## Problem to work on
Filter by the string "这什么啊": return the lines of the material that contain it.

○ ○ ○ ○

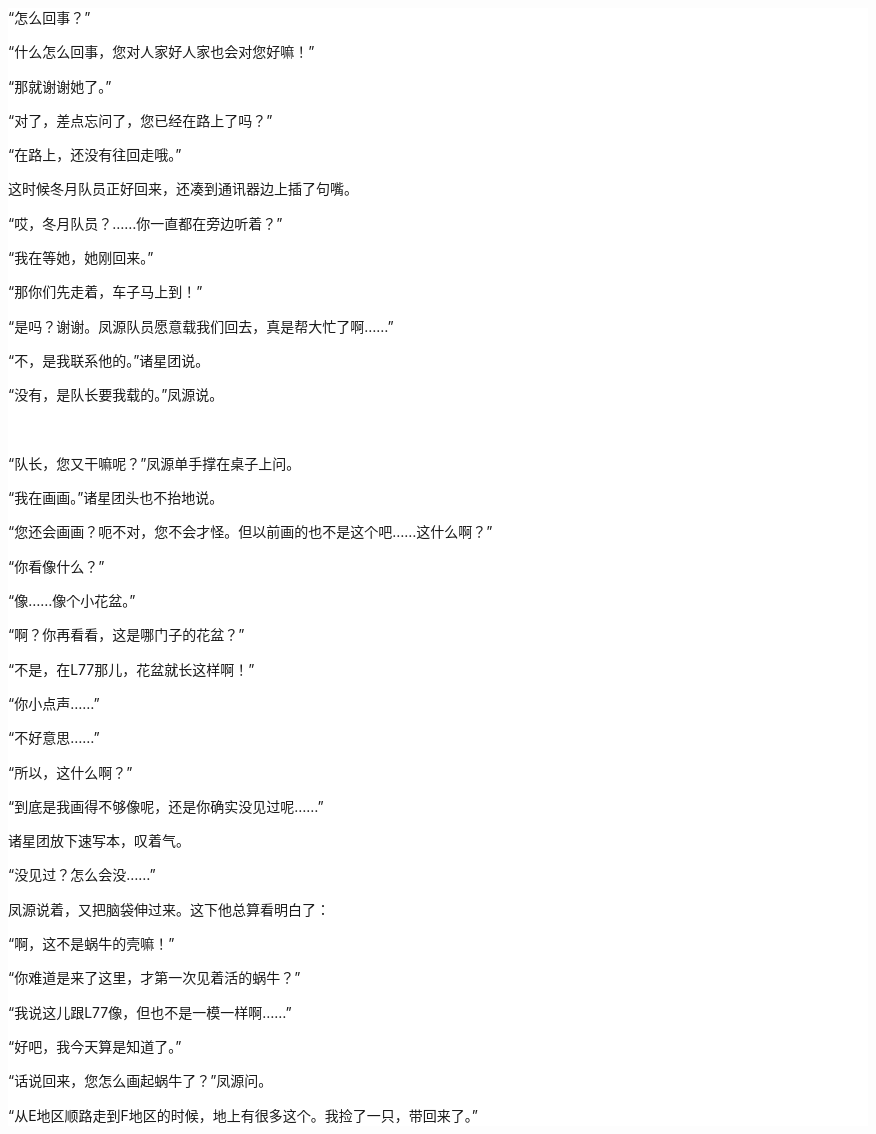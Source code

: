 “怎么回事？”

“什么怎么回事，您对人家好人家也会对您好嘛！”

“那就谢谢她了。”

“对了，差点忘问了，您已经在路上了吗？”

“在路上，还没有往回走哦。”

这时候冬月队员正好回来，还凑到通讯器边上插了句嘴。

“哎，冬月队员？……你一直都在旁边听着？”

“我在等她，她刚回来。”

“那你们先走着，车子马上到！”

“是吗？谢谢。凤源队员愿意载我们回去，真是帮大忙了啊……”

“不，是我联系他的。”诸星团说。

“没有，是队长要我载的。”凤源说。

<br>

“队长，您又干嘛呢？”凤源单手撑在桌子上问。

“我在画画。”诸星团头也不抬地说。

“您还会画画？呃不对，您不会才怪。但以前画的也不是这个吧……这什么啊？”

“你看像什么？”

“像……像个小花盆。”

“啊？你再看看，这是哪门子的花盆？”

“不是，在L77那儿，花盆就长这样啊！”

“你小点声……”

“不好意思……”

“所以，这什么啊？”

“到底是我画得不够像呢，还是你确实没见过呢……”

诸星团放下速写本，叹着气。

“没见过？怎么会没……”

凤源说着，又把脑袋伸过来。这下他总算看明白了：

“啊，这不是蜗牛的壳嘛！”

“你难道是来了这里，才第一次见着活的蜗牛？”

“我说这儿跟L77像，但也不是一模一样啊……”

“好吧，我今天算是知道了。”

“话说回来，您怎么画起蜗牛了？”凤源问。

“从E地区顺路走到F地区的时候，地上有很多这个。我捡了一只，带回来了。”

○ ○ ○ ○

## Output
“您还会画画？呃不对，您不会才怪。但以前画的也不是这个吧……这什么啊？”
“所以，这什么啊？”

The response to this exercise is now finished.